WHAT YOU WILL DO:
Filter these entries, keeping only lines that hold the word "Hooks".

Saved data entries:
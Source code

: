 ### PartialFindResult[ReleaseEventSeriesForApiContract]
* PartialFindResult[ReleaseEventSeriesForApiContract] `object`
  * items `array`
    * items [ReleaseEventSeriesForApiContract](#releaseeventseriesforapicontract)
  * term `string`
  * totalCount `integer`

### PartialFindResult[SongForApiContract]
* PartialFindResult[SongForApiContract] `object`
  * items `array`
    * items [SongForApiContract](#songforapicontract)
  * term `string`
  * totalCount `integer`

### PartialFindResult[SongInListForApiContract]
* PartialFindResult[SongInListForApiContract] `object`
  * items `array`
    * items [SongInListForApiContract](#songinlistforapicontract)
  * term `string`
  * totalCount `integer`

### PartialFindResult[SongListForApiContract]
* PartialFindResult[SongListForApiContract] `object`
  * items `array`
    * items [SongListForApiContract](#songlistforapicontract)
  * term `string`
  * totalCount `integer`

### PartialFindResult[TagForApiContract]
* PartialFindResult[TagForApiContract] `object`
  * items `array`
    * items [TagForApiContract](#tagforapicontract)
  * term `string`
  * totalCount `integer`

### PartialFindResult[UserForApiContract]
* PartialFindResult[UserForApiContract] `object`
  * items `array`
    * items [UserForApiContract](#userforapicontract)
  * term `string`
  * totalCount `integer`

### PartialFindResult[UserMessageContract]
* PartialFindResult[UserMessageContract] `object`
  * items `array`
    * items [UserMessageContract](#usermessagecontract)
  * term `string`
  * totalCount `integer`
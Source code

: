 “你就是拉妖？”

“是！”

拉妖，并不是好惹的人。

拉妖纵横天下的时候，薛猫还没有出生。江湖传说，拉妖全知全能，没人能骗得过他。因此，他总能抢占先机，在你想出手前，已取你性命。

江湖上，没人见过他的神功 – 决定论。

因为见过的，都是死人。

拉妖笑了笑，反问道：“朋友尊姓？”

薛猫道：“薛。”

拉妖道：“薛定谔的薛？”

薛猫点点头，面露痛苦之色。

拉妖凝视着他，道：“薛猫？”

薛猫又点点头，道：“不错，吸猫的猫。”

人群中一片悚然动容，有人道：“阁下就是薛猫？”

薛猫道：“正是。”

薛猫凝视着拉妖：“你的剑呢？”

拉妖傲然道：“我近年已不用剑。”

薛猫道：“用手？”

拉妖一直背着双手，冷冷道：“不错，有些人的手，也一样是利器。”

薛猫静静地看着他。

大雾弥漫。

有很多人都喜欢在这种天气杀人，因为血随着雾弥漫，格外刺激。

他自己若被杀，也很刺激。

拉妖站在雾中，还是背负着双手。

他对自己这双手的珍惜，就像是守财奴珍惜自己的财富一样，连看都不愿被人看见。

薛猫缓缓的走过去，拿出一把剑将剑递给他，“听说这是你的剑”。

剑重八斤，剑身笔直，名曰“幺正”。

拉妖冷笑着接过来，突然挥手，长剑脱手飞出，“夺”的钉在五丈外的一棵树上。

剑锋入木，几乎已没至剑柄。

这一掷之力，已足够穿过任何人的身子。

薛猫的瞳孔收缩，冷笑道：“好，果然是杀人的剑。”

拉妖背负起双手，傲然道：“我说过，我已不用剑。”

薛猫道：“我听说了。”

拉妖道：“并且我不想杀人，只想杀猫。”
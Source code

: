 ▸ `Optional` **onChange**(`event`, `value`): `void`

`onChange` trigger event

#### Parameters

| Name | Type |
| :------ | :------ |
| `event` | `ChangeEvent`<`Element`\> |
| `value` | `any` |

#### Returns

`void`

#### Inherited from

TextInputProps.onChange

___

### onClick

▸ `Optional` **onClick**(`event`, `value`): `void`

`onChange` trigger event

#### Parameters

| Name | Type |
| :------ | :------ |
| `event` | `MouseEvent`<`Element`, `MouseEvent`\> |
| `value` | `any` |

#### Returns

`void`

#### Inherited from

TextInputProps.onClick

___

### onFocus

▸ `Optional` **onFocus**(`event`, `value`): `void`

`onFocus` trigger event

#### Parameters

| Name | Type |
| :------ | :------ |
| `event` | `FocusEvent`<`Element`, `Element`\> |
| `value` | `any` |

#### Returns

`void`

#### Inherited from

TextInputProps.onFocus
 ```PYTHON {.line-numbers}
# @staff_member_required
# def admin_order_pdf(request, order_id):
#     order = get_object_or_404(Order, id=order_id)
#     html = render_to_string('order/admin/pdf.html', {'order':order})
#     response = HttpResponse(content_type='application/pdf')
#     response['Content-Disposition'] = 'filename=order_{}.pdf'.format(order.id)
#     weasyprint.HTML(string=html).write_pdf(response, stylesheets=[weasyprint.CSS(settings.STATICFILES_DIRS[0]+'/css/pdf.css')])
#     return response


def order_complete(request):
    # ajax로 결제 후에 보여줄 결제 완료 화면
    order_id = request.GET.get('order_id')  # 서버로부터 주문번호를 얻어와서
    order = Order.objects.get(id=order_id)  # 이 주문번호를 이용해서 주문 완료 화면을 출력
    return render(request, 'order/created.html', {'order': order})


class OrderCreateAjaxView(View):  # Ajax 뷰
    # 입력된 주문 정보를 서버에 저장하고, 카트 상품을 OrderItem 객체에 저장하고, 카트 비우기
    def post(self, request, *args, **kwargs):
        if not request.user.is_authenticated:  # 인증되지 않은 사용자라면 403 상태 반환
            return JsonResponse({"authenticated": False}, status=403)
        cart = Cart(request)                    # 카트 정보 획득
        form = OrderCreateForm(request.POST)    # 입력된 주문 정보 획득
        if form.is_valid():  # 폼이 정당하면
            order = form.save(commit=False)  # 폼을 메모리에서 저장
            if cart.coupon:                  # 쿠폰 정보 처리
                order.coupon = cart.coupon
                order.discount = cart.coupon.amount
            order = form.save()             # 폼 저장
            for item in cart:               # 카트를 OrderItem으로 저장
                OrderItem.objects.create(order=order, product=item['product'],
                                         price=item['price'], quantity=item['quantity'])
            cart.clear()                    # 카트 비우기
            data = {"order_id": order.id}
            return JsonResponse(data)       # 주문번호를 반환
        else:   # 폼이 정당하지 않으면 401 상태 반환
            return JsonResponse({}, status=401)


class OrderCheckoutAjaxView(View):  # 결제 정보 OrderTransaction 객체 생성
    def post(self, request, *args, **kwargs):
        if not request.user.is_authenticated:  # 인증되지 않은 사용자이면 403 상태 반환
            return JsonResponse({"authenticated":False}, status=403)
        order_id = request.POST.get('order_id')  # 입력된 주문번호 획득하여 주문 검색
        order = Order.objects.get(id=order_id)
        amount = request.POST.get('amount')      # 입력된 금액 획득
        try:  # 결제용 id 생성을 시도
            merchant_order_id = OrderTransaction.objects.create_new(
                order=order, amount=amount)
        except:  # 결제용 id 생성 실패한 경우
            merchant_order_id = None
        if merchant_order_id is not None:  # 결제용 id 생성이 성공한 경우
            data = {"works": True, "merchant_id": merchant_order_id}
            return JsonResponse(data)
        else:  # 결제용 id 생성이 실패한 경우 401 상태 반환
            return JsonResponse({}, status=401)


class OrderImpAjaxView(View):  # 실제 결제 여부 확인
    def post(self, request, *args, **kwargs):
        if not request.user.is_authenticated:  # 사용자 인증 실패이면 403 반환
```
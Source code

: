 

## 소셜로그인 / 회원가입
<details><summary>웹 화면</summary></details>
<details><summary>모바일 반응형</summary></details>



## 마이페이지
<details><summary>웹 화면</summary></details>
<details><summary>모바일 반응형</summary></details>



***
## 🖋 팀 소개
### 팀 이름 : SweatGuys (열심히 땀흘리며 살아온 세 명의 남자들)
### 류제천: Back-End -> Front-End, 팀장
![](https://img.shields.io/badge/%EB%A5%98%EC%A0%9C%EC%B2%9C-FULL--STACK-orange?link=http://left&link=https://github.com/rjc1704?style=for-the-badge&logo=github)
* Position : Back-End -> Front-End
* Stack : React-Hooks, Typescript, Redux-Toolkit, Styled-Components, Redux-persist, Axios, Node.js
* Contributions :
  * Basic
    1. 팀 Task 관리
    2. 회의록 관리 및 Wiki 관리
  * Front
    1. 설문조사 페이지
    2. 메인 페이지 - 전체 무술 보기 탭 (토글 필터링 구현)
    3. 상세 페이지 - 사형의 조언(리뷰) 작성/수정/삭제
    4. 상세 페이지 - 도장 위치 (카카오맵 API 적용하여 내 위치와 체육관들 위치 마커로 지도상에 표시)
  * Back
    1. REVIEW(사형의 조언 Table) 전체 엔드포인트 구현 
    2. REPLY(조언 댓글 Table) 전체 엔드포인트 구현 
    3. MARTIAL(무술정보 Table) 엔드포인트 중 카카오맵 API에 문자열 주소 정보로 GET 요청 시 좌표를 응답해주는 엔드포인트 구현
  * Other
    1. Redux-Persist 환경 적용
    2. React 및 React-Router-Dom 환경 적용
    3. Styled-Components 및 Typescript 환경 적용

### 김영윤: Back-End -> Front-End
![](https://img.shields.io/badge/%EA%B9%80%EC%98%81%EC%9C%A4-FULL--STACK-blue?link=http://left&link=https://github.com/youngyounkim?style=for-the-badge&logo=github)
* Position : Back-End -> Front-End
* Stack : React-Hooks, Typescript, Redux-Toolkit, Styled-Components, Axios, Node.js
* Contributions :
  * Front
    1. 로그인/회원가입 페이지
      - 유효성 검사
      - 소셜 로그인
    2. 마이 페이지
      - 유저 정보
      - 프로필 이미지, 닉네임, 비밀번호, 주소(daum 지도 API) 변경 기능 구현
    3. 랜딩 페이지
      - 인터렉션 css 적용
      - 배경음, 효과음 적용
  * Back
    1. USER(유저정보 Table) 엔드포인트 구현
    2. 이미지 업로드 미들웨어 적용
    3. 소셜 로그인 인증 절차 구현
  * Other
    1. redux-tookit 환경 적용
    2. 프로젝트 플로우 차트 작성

RESULT FOR THIS EXERCISE:
* Stack : React-Hooks, Typescript, Redux-Toolkit, Styled-Components, Redux-persist, Axios, Node.js
* Stack : React-Hooks, Typescript, Redux-Toolkit, Styled-Components, Axios, Node.js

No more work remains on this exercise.